**Source data:**
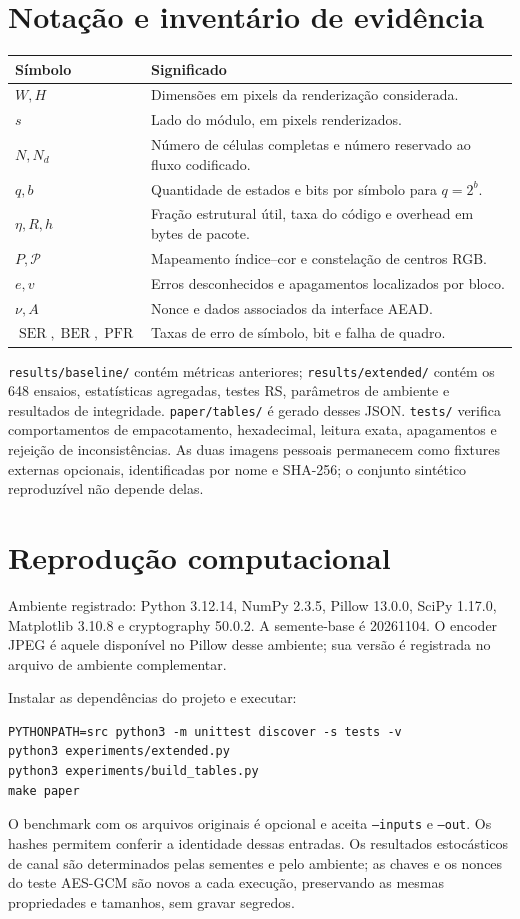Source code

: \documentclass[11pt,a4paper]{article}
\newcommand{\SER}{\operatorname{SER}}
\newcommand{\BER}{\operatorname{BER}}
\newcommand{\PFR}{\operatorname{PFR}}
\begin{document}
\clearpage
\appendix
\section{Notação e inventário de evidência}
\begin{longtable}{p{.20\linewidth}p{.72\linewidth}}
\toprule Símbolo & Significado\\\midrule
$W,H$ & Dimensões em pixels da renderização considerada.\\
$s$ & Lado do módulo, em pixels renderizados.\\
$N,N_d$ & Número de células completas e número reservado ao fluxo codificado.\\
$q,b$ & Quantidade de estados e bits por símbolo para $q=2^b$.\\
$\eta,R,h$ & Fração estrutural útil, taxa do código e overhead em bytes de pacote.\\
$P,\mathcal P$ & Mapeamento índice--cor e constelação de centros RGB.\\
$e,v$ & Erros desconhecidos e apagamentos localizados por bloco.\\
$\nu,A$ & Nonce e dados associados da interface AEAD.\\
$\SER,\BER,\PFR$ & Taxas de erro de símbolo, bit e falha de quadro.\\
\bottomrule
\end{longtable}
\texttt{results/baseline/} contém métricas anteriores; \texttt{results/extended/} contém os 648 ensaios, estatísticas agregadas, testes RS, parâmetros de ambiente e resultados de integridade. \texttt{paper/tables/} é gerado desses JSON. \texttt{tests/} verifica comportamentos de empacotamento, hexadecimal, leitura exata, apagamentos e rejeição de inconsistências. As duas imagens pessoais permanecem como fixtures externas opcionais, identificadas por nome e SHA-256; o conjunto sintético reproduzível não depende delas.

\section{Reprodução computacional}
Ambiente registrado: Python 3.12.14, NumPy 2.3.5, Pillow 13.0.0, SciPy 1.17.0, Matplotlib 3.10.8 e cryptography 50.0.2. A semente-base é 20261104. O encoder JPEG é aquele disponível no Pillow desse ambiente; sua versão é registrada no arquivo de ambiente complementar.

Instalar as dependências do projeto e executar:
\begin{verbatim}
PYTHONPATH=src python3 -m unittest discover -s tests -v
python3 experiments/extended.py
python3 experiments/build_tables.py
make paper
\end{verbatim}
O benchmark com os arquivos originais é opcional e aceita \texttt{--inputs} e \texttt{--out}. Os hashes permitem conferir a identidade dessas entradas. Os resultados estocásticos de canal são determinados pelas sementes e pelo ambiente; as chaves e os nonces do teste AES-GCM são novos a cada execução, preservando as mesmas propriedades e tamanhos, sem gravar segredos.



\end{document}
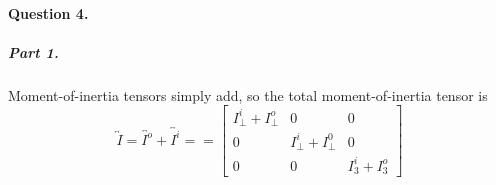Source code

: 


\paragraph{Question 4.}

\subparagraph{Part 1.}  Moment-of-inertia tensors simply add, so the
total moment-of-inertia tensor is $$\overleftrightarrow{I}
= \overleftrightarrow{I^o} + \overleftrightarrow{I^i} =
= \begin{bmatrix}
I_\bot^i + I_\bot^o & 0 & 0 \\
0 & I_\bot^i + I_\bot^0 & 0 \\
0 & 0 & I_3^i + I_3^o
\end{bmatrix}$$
---
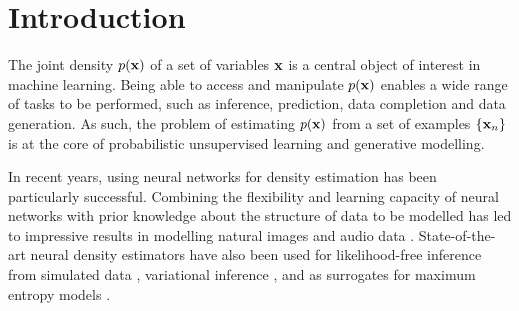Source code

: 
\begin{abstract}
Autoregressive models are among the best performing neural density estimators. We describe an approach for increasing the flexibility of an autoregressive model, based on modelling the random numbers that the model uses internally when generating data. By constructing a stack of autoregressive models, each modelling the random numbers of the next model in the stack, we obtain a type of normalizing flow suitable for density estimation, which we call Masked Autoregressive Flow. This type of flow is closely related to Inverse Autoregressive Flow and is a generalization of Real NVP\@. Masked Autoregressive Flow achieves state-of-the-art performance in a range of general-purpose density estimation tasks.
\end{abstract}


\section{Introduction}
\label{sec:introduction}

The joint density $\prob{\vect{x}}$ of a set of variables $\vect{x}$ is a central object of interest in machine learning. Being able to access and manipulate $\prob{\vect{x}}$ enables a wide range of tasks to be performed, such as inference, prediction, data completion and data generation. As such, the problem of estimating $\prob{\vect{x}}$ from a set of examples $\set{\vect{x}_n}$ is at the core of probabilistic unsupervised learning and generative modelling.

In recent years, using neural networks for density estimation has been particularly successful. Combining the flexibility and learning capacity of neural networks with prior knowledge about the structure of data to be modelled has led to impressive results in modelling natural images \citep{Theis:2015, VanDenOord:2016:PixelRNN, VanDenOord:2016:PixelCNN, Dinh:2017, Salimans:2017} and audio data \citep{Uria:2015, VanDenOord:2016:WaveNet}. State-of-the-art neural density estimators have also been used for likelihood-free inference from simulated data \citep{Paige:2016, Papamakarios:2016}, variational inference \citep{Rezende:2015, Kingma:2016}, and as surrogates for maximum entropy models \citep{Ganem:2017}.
* * *
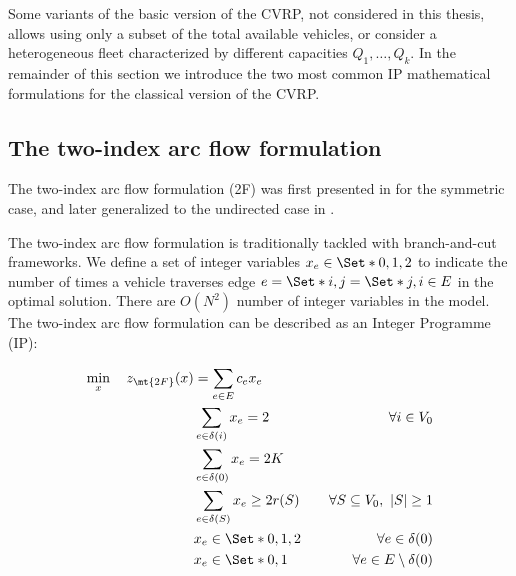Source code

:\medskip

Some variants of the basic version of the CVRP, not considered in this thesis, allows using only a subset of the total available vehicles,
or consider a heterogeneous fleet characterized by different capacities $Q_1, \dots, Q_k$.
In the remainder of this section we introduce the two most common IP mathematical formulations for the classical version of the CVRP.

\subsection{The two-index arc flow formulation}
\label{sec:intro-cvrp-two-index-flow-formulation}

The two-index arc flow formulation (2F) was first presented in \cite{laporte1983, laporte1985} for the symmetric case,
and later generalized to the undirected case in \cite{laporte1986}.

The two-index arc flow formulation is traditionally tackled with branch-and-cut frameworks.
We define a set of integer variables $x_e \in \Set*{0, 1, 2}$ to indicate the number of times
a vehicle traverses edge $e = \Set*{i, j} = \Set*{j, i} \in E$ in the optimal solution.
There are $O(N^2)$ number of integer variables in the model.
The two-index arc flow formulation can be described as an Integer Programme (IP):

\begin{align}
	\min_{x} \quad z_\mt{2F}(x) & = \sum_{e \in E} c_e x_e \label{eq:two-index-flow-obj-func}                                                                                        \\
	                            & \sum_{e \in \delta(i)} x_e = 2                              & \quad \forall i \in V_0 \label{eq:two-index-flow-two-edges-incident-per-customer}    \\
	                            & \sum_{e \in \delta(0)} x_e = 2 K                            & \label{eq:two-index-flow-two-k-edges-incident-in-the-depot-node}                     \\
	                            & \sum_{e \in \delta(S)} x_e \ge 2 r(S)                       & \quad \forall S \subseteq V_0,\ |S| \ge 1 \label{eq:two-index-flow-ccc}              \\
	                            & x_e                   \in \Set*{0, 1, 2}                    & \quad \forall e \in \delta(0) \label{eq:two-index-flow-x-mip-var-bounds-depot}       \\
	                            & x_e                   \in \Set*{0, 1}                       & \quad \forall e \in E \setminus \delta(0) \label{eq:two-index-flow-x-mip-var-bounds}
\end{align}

**What to produce:** Write down, word for word, the lines above from the one containing "and later generalized" through the one containing "There are $O(N^2)$", both ends included.

**Exercise result:**
and later generalized to the undirected case in \cite{laporte1986}.

The two-index arc flow formulation is traditionally tackled with branch-and-cut frameworks.
We define a set of integer variables $x_e \in \Set*{0, 1, 2}$ to indicate the number of times
a vehicle traverses edge $e = \Set*{i, j} = \Set*{j, i} \in E$ in the optimal solution.
There are $O(N^2)$ number of integer variables in the model.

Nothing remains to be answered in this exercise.